Print the line that has "- 스프링 REST 클라이언트: RestTemplate과 WebClient" in it, then every remaining line of the data, exactly and without anything extra.

☆ ☆ ☆ ☆ ☆ ☆ ☆

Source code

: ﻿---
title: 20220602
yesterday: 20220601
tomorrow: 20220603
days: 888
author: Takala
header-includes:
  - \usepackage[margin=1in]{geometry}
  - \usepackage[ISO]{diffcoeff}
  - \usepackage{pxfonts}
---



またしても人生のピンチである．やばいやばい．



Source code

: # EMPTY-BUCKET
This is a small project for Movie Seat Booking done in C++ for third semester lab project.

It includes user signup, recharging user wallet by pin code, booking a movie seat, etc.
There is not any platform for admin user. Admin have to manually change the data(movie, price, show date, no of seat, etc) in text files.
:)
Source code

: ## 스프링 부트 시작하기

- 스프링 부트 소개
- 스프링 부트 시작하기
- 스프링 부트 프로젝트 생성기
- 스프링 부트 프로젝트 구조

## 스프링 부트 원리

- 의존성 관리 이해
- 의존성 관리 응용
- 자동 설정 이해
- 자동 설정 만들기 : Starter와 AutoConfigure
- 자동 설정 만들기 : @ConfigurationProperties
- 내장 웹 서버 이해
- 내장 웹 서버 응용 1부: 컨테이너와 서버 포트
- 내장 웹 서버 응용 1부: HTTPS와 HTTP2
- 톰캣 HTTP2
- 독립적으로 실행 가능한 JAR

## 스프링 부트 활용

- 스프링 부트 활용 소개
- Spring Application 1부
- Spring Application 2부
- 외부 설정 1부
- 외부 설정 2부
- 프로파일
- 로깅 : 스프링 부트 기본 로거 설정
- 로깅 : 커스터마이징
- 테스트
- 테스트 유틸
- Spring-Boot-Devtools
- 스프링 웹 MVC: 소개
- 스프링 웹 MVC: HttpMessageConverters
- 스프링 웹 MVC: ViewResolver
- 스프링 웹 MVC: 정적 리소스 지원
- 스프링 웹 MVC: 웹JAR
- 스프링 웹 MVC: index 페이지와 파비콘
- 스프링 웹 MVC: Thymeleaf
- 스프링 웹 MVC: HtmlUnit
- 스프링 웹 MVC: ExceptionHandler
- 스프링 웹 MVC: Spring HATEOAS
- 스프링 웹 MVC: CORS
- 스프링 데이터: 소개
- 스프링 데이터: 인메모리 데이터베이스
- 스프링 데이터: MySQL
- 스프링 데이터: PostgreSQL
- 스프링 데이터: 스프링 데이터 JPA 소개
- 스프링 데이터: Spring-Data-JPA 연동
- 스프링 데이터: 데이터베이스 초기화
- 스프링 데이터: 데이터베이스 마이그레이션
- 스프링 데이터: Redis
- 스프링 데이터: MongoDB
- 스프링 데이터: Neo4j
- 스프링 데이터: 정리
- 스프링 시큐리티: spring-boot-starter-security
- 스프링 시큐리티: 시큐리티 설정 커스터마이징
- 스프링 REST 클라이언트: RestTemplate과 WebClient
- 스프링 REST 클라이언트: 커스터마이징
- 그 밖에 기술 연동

☆ ☆ ☆ ☆ ☆ ☆ ☆

### Output
- 스프링 REST 클라이언트: RestTemplate과 WebClient
- 스프링 REST 클라이언트: 커스터마이징
- 그 밖에 기술 연동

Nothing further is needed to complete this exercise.